Handing out programs is always a good way to include someone. I just want to make sure all the girls think their role is as important as the others. I realize some of you don't agree with that thinking, but that's how I feel & that won't change. There's no need to waste anyone's time discussing it, as far as I'm concerned. OTOH, I think ideas for alternate ways to use family & friends is a good discussion. If you don't mind me asking, what type of readings did people do at your wedding?
We are catholic, so readings are part of the ceremony, and you are given a list to choose from (same with funerals, all of the sacraments actually).

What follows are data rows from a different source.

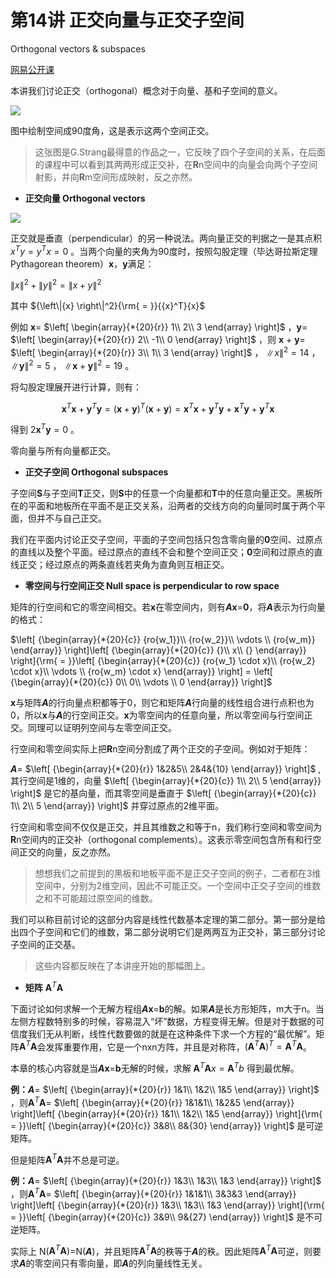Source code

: # 第14讲 正交向量与正交子空间

Orthogonal vectors & subspaces

[网易公开课](http://open.163.com/newview/movie/free?pid=M6V0BQC4M&mid=M6V2AJEMH)

本讲我们讨论正交（orthogonal）概念对于向量、基和子空间的意义。

![](https://pic3.zhimg.com/v2-20c81709c3bdca46f82258331afaa43e_b.jpg)

图中绘制空间成90度角，这是表示这两个空间正交。

> 这张图是G.Strang最得意的作品之一，它反映了四个子空间的关系，在后面的课程中可以看到其两两形成正交补，在**R**n空间中的向量会向两个子空间射影，并向**R**m空间形成映射，反之亦然。

- **正交向量 Orthogonal vectors**

![](https://pic2.zhimg.com/v2-d0917ff44f56bc641bf35501be4fbf65_b.jpg)

正交就是垂直（perpendicular）的另一种说法。两向量正交的判据之一是其点积$x^{T}y=y^{T}x=0$ 。当两个向量的夹角为90度时，按照勾股定理（毕达哥拉斯定理 Pythagorean theorem）**x**，**y**满足：

${\left\| {x} \right\|^2} + {\left\| {y} \right\|^2} = {\left\| {{x} + {y}} \right\|^2}$ 

 其中 ${\left\|{x} \right\|^2}{\rm{ = }}{{x}^T}{x}$ 

例如 **x**= $\left[ \begin{array}{*{20}{r}} 1\\ 2\\ 3 \end{array} \right]$ ，**y**= $\left[ \begin{array}{*{20}{r}} 2\\ -1\\ 0 \end{array} \right]$ ，则 **x** + **y**= $\left[ \begin{array}{*{20}{r}} 3\\ 1\\ 3 \end{array} \right]$ ， ${\left\| x \right\|^2} = 14$ ， ${\left\| \boldsymbol{y} \right\|^2} = 5$ ， ${\left\| \boldsymbol{x} + \boldsymbol{y} \right\|^2} = 19$ 。

将勾股定理展开进行计算，则有：

$$
{\boldsymbol{x}^T \boldsymbol{x} + \boldsymbol{y}^T \boldsymbol{y} = (\boldsymbol{x} + \boldsymbol{y})^T (\boldsymbol{x} + \boldsymbol{y}) = \boldsymbol{x}^T \boldsymbol{x} + \boldsymbol{y}^T \boldsymbol{y} + \boldsymbol{x}^T \boldsymbol{y} + \boldsymbol{y}^T \boldsymbol{x}}
$$

得到 $2 \boldsymbol{x}^T \boldsymbol{y} = 0$ 。


零向量与所有向量都正交。

- **正交子空间 Orthogonal subspaces**

子空间**S**与子空间**T**正交，则**S**中的任意一个向量都和**T**中的任意向量正交。黑板所在的平面和地板所在平面不是正交关系，沿两者的交线方向的向量同时属于两个平面，但并不与自己正交。

我们在平面内讨论正交子空间，平面的子空间包括只包含零向量的**0**空间、过原点的直线以及整个平面。经过原点的直线不会和整个空间正交；**0**空间和过原点的直线正交；经过原点的两条直线若夹角为直角则互相正交。

- **零空间与行空间正交 Null space is perpendicular to row space**

矩阵的行空间和它的零空间相交。若**x**在零空间内，则有***A*x**=**0**，将***A***表示为行向量的格式：

$\left[ {\begin{array}{*{20}{c}} {ro{w_1}}\\ {ro{w_2}}\\  \vdots \\ {ro{w_m}} \end{array}} \right]\left[ {\begin{array}{*{20}{c}} {}\\ x\\ {} \end{array}} \right]{\rm{ = }}\left[ {\begin{array}{*{20}{c}} {ro{w_1} \cdot x}\\ {ro{w_2} \cdot x}\\  \vdots \\ {ro{w_m} \cdot x} \end{array}} \right] = \left[ {\begin{array}{*{20}{c}} 0\\ 0\\  \vdots \\ 0 \end{array}} \right]$ 

**x**与矩阵***A***的行向量点积都等于0，则它和矩阵***A***行向量的线性组合进行点积也为0，所以**x**与***A***的行空间正交。**x**为零空间内的任意向量，所以零空间与行空间正交。同理可以证明列空间与左零空间正交。

行空间和零空间实际上把**R**n空间分割成了两个正交的子空间。例如对于矩阵：

***A***= $\left[ {\begin{array}{*{20}{r}} 1&2&5\\ 2&4&{10} \end{array}} \right]$ ,其行空间是1维的，向量 $\left[ {\begin{array}{*{20}{c}} 1\\ 2\\ 5 \end{array}} \right]$ 是它的基向量，而其零空间是垂直于 $\left[ {\begin{array}{*{20}{c}} 1\\ 2\\ 5 \end{array}} \right]$ 并穿过原点的2维平面。

行空间和零空间不仅仅是正交，并且其维数之和等于n，我们称行空间和零空间为**R**n空间内的正交补（orthogonal complements）。这表示零空间包含所有和行空间正交的向量，反之亦然。

> 想想我们之前提到的黑板和地板平面不是正交子空间的例子，二者都在3维空间中，分别为2维空间，因此不可能正交。一个空间中正交子空间的维数之和不可能超过原空间的维数。

我们可以称目前讨论的这部分内容是线性代数基本定理的第二部分。第一部分是给出四个子空间和它们的维数，第二部分说明它们是两两互为正交补，第三部分讨论子空间的正交基。

> 这些内容都反映在了本讲座开始的那幅图上。

- **矩阵** $\boldsymbol{A}^T\boldsymbol{A}$ 

下面讨论如何求解一个无解方程组***A*x**=**b**的解。如果***A***是长方形矩阵，m大于n。当左侧方程数特别多的时候，容易混入“坏”数据，方程变得无解。但是对于数据的可信度我们无从判断，线性代数要做的就是在这种条件下求一个方程的“最优解”。矩阵$\boldsymbol{A}^T\boldsymbol{A}$会发挥重要作用，它是一个nxn方阵，并且是对称阵，$(\boldsymbol{A}^T\boldsymbol{A})^{T}=\boldsymbol{A}^T\boldsymbol{A}$。

本章的核心内容就是当***A*x**=**b**无解的时候，求解 $\boldsymbol{A}^T\boldsymbol{A}x=\boldsymbol{A}^Tb$ 得到最优解。

**例：*A***= $\left[ {\begin{array}{*{20}{r}} 1&1\\ 1&2\\ 1&5 \end{array}} \right]$ ，则$\boldsymbol{A}^T\boldsymbol{A}$= $\left[ {\begin{array}{*{20}{r}} 1&1&1\\ 1&2&5 \end{array}} \right]\left[ {\begin{array}{*{20}{r}} 1&1\\ 1&2\\ 1&5 \end{array}} \right]{\rm{ = }}\left[ {\begin{array}{*{20}{c}} 3&8\\ 8&{30} \end{array}} \right]$ 是可逆矩阵。

但是矩阵$\boldsymbol{A}^T\boldsymbol{A}$并不总是可逆。

**例：*A***= $\left[ {\begin{array}{*{20}{r}} 1&3\\ 1&3\\ 1&3 \end{array}} \right]$ ，则$\boldsymbol{A}^T\boldsymbol{A}$= $\left[ {\begin{array}{*{20}{r}} 1&1&1\\ 3&3&3 \end{array}} \right]\left[ {\begin{array}{*{20}{r}} 1&3\\ 1&3\\ 1&3 \end{array}} \right]{\rm{ = }}\left[ {\begin{array}{*{20}{c}} 3&9\\ 9&{27} \end{array}} \right]$ 是不可逆矩阵。

实际上 N($\boldsymbol{A}^T\boldsymbol{A}$)=N(***A***)，并且矩阵$\boldsymbol{A}^T\boldsymbol{A}$的秩等于***A***的秩。因此矩阵$\boldsymbol{A}^T\boldsymbol{A}$可逆，则要求***A***的零空间只有零向量，即***A***的列向量线性无关。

Another thing to consider is the expense of being an attendant, especially females, who usually have to buy a dress, shoes, maybe hair and makeup (I let everyone do their own thing with that), contribute to the shower, maybe bachelorette party...
 
Handing out programs is always a good way to include someone. I just want to make sure all the girls think their role is as important as the others. I realize some of you don't agree with that thinking, but that's how I feel & that won't change. There's no need to waste anyone's time discussing it, as far as I'm concerned. OTOH, I think ideas for alternate ways to use family & friends is a good discussion. If you don't mind me asking, what type of readings did people do at your wedding?
The PP that answered maybe didn't make it completely clear - the readings are choice passages from the bible; often one old-testament and one new-testament. The priest will then give a short homily (sermon) explaining them. Marriage is a sacrament and Catholic weddings are liturgical church services that are all comprised of the same necessary elements. There's not a ton of opportunity to personalize or "do your own thing" with the service. In other religious traditions you could, say, have a couple people read poems or inspirational quotes or something just to make sure you're including them.
 


We are catholic, so readings are part of the ceremony, and you are given a list to choose from (same with funerals, all of the sacraments actually).

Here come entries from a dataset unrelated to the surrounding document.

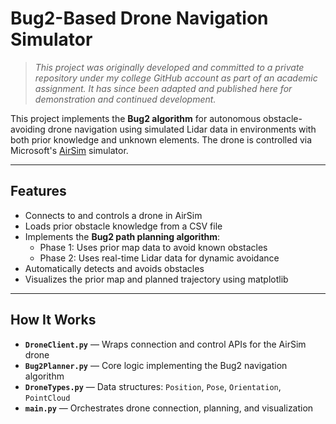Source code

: # Bug2-Based Drone Navigation Simulator

> _This project was originally developed and committed to a private repository under my college GitHub account as part of an academic assignment. It has since been adapted and published here for demonstration and continued development._

This project implements the **Bug2 algorithm** for autonomous obstacle-avoiding drone navigation using simulated Lidar data in environments with both prior knowledge and unknown elements. The drone is controlled via Microsoft's [AirSim](https://github.com/microsoft/AirSim) simulator.

---

## Features

- Connects to and controls a drone in AirSim
- Loads prior obstacle knowledge from a CSV file
- Implements the **Bug2 path planning algorithm**:
  - Phase 1: Uses prior map data to avoid known obstacles
  - Phase 2: Uses real-time Lidar data for dynamic avoidance
- Automatically detects and avoids obstacles
- Visualizes the prior map and planned trajectory using matplotlib

---

## How It Works

- **`DroneClient.py`** — Wraps connection and control APIs for the AirSim drone
- **`Bug2Planner.py`** — Core logic implementing the Bug2 navigation algorithm
- **`DroneTypes.py`** — Data structures: `Position`, `Pose`, `Orientation`, `PointCloud`
- **`main.py`** — Orchestrates drone connection, planning, and visualization
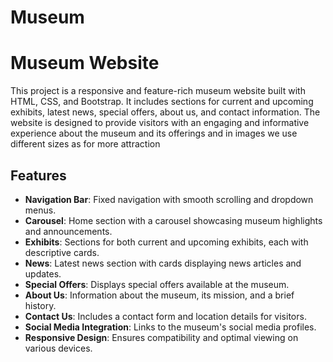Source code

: # Museum
# Museum Website

This project is a responsive and feature-rich museum website built with HTML, CSS, and Bootstrap. It includes sections for current and upcoming exhibits, latest news, special offers, about us, and contact information. The website is designed to provide visitors with an engaging and informative experience about the museum and its offerings and in images we use different sizes as for more attraction 


## Features

- **Navigation Bar**: Fixed navigation with smooth scrolling and dropdown menus.
- **Carousel**: Home section with a carousel showcasing museum highlights and announcements.
- **Exhibits**: Sections for both current and upcoming exhibits, each with descriptive cards.
- **News**: Latest news section with cards displaying news articles and updates.
- **Special Offers**: Displays special offers available at the museum.
- **About Us**: Information about the museum, its mission, and a brief history.
- **Contact Us**: Includes a contact form and location details for visitors.
- **Social Media Integration**: Links to the museum's social media profiles.
- **Responsive Design**: Ensures compatibility and optimal viewing on various devices.
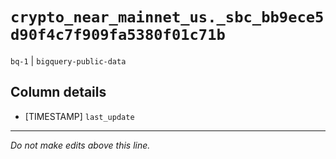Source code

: # `crypto_near_mainnet_us._sbc_bb9ece5d90f4c7f909fa5380f01c71b`
`bq-1` | `bigquery-public-data`

## Column details
* [TIMESTAMP] `last_update`

-------------------------------------------------------------------------------
*Do not make edits above this line.*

Another thing to consider is the expense of being an attendant, especially females, who usually have to buy a dress, shoes, maybe hair and makeup (I let everyone do their own thing with that), contribute to the shower, maybe bachelorette party...

Ah, that explains why I've never seen readings. We're Christian, but no Catholic. We have some Catholic friends & DS has dated a Catholic girl, but I'm one of those people who'll try just about anything to get out of going to a wedding, unless it's someone I'm closely related to.

Most of the weddings I'm accustomed to have the attendants pay for their clothing, shoes, etc. We're used to that. The ladies usually have their hair, makeup & nails done. If a bride requires it, the MOB or bride pays for it. It's rare for someone to require it though. Most of the time the ladies pay for their own & consider it a fun way to spend time together & be pampered. Bachelor/bachelorette parties aren't a big deal for most people I know. It's just not something people care about. That said, we live in a different state than the rest of our family, although we do go there or they come here fairly often. For this reason, DS's spouse will most likely be from a different area & may have different customs than we're used to. We'll cross that bridge, when we get there & adapt as necessary. I'm really not worried about it.

The PP that answered maybe didn't make it completely clear - the readings are choice passages from the bible; often one old-testament and one new-testament. The priest will then give a short homily (sermon) explaining them. Marriage is a sacrament and Catholic weddings are liturgical church services that are all comprised of the same necessary elements. There's not a ton of opportunity to personalize or "do your own thing" with the service. In other religious traditions you could, say, have a couple people read poems or inspirational quotes or something just to make sure you're including them.

Thanks for the explanation & suggesting other options.